What was your standard? I use all 8 frame mediums, and only took honey above the third box. If i stopped at the fourth box - eq to a double deep more or less - i probably would have called it less than 30%.


----------



## pndwind (Feb 17, 2013)

I began the spring with two hives which over wintered from last year. Of these two hives only one has produced ANY honey at all. These hives are located in an area with lots of pines, pasture, and a small amount of hardwoods. I am beginning to think the foraging is not very good in this area. I will be starting 10 hives there next spring and 5-10 in another location to help with comparison.


----------



## beeware10 (Jul 25, 2010)

If you exceed 15-20% non-productive hives you need to look at your management skills. this is from a commercial view. during the summer we have 1-2 drone layers per yard. these are used as supers and will be made back with spring nucs. good luck


----------



## beemandan (Dec 5, 2005)

My general rules of thumb. I can split a hive in the spring. Some more than once. It depends on how quickly they are building up. The important thing is to have a good laying queen, plenty of brood and healthy bees by nectar flow.
All other things equal....and they usually are...and a decent nectar flow. If I can keep a hive from swarming it will produce a significant surplus. If I can limit it to a single swarm it will likely produce a surplus...but noticeably smaller. And if it swarms more than once....it'll probably have to be fed to survive the upcoming winter.
In my opinion, the most significant thing I can do to keep production up is swarm management. Everything else is pretty much out of my control.


----------



## David LaFerney (Jan 14, 2009)

beeware10 said:


> If you exceed 15-20% non-productive hives you need to look at your management skills...
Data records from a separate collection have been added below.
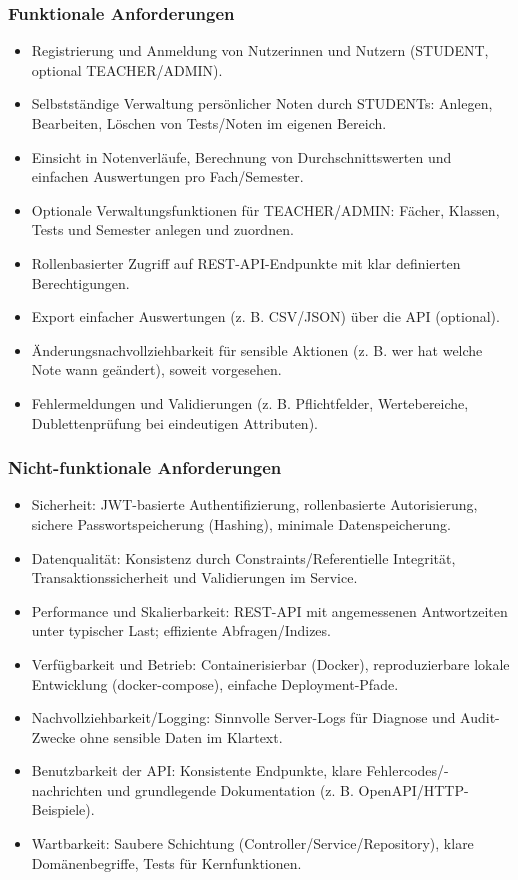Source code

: \documentclass[12pt,a4paper]{article}
\begin{document}
    \subsubsection{Funktionale Anforderungen}
    \begin{itemize}
        \item Registrierung und Anmeldung von Nutzerinnen und Nutzern (STUDENT, optional TEACHER/ADMIN).
        \item Selbstständige Verwaltung persönlicher Noten durch STUDENTs: Anlegen, Bearbeiten, Löschen von Tests/Noten im eigenen Bereich.
        \item Einsicht in Notenverläufe, Berechnung von Durchschnittswerten und einfachen Auswertungen pro Fach/Semester.
        \item Optionale Verwaltungsfunktionen für TEACHER/ADMIN: Fächer, Klassen, Tests und Semester anlegen und zuordnen.
        \item Rollenbasierter Zugriff auf REST-API-Endpunkte mit klar definierten Berechtigungen.
        \item Export einfacher Auswertungen (z. B. CSV/JSON) über die API (optional).
        \item Änderungsnachvollziehbarkeit für sensible Aktionen (z. B. wer hat welche Note wann geändert), soweit vorgesehen.
        \item Fehlermeldungen und Validierungen (z. B. Pflichtfelder, Wertebereiche, Dublettenprüfung bei eindeutigen Attributen).
    \end{itemize}

    \subsubsection{Nicht-funktionale Anforderungen}
    \begin{itemize}
        \item Sicherheit: JWT-basierte Authentifizierung, rollenbasierte Autorisierung, sichere Passwortspeicherung (Hashing), minimale Datenspeicherung.
        \item Datenqualität: Konsistenz durch Constraints/Referentielle Integrität, Transaktionssicherheit und Validierungen im Service.
        \item Performance und Skalierbarkeit: REST-API mit angemessenen Antwortzeiten unter typischer Last; effiziente Abfragen/Indizes.
        \item Verfügbarkeit und Betrieb: Containerisierbar (Docker), reproduzierbare lokale Entwicklung (docker-compose), einfache Deployment-Pfade.
        \item Nachvollziehbarkeit/Logging: Sinnvolle Server-Logs für Diagnose und Audit-Zwecke ohne sensible Daten im Klartext.
        \item Benutzbarkeit der API: Konsistente Endpunkte, klare Fehlercodes/-nachrichten und grundlegende Dokumentation (z. B. OpenAPI/HTTP-Beispiele).
        \item Wartbarkeit: Saubere Schichtung (Controller/Service/Repository), klare Domänenbegriffe, Tests für Kernfunktionen.
    \end{itemize}
\end{document}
I certainly need better management skills - no surprise there. 

So you are saying that at least 80% of hives which make it through the winter should produce at least some harvestable honey? Or that many should actually produce a profitable honey crop?


----------



## David LaFerney (Jan 14, 2009)

beemandan said:


> In my opinion, the most significant thing I can do to keep production up is swarm management. Everything else is pretty much out of my control.


Splitting out nucs for sale in April seemed to really reduce swarminess, and didn't hurt my honey production as much as I thought it might. It worked well enough I plan to do it again next year.


----------



## beeware10 (Jul 25, 2010)

next summers crop starts this fall. make sure they have plenty of honey for the winter. too many losses means ya start out with a handicap to overcome. beekeeping used to be easy until mites.


----------



## beemandan (Dec 5, 2005)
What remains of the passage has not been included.